UC San Diego Researchers Demonstrate Automotive SafeShield with Qualcomm

San Diego, April 18, 2016 — For the second time in three years, researchers from the Laboratory for Intelligent and Safe Automobiles (LISA) at the University of California San Diego were invited to showcase their computer vision-based technologies in connection with the Consumer Electronics Show (CES). In 2014, German automaker Audi followed up its presence at CES with a demonstration on the streets of San Francisco with a model equipped with some of UC San Diego’s safety applications for city driving. Then earlier this year, the LISA team was at CES itself in Las Vegas, giving attendees a sneak peek of its latest ‘intelligent transportation’ features as part of Qualcomm’s expansive new automotive pavilion at the show.

LISA postdoc Ravi Satzoda (far right) with Maserati in Qualcomm Automotive pavilion at CES 2016. The concept car showcased several smart safety apps for driver safety.

Qualcomm’s exhibit included a late-model Maserati Quattroporte outfitted with next-generation infotainment and driver-assistance safety features in collaboration with the UC San Diego lab and private technology companies.

“We’ve been working with Qualcomm over the past year, but it wasn’t until late October 2015 that the company broached the possibility of showing our driver-assistance systems two months later at CES,” said LISA Director Mohan Trivedi, a professor of electrical and computer engineering in UC San Diego’s Jacobs School of Engineering. “The biggest challenge was that we would have to redesign our solutions to make them work on the Qualcomm Snapdragon processor, whereas our existing algorithms run on computers installed in the trunk of our test vehicles, because they required so much processing power.”

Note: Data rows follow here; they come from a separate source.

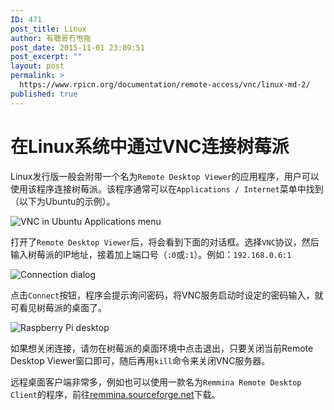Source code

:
 ```yaml
---
ID: 471
post_title: Linux
author: 有聰哥冇甩拖
post_date: 2015-11-01 23:09:51
post_excerpt: ""
layout: post
permalink: >
  https://www.rpicn.org/documentation/remote-access/vnc/linux-md-2/
published: true
---
```

# 在Linux系统中通过VNC连接树莓派

Linux发行版一般会附带一个名为`Remote Desktop Viewer`的应用程序，用户可以使用该程序连接树莓派。该程序通常可以在`Applications / Internet`菜单中找到（以下为Ubuntu的示例）。

![VNC in Ubuntu Applications menu](https://github.com/rpicn/documentation/raw/master/remote-access/vnc/images/linux/vnc-ubuntu-menu.png)

打开了`Remote Desktop Viewer`后，将会看到下面的对话框。选择`VNC`协议，然后输入树莓派的IP地址，接着加上端口号（`:0`或`:1`）。例如：`192.168.0.6:1`

![Connection dialog](https://github.com/rpicn/documentation/raw/master/remote-access/vnc/images/linux/vnc-ubuntu-connect.png)

点击`Connect`按钮，程序会提示询问密码，将VNC服务启动时设定的密码输入，就可看见树莓派的桌面了。

![Raspberry Pi desktop](https://github.com/rpicn/documentation/raw/master/remote-access/vnc/images/linux/vnc-ubuntu-connected.png)

如果想关闭连接，请勿在树莓派的桌面环境中点击退出，只要关闭当前Remote Desktop Viewer窗口即可，随后再用`kill`命令来关闭VNC服务器。

远程桌面客户端非常多，例如也可以使用一款名为`Remmina Remote Desktop Client`的程序，前往[remmina.sourceforge.net](http://remmina.sourceforge.net)下载。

LISA’s presence at CES underscored the extent to which advanced automotive technologies are rapidly changing what excites consumers. For the past decade, professor Trivedi’s lab has worked on projects for Mercedes, Nissan, Volkswagen, Toyota and Audi, and the UC San Diego lab has become a must-see stop on the itinerary of auto research executives keen to understand how computer vision will reshape driver-assistance systems in future. Indeed, now even non-automakers are forging research partnerships with Trivedi’s group, such as Qualcomm and an incipient relationship with Fujitsu.

To meet the challenge Qualcomm presented to LISA researchers at CES, professor Trivedi, postdoctoral researcher Ravi Satzoda, and M.S. students Frankie Lu and Sean Lee had to come up with new computer-vision algorithms to run on the newly-announced 2.4 GHz Snapdragon 820A processor, which is powerful enough to support real-time object recognition and computer vision for driving assistance. Since safety is at stake in many driver-assistance systems, the algorithms had to be able to run in real time – a minimum of 10 to 15 frames per second for automotive applications – in order to give a timely warning to the driver in the event of a pending collision.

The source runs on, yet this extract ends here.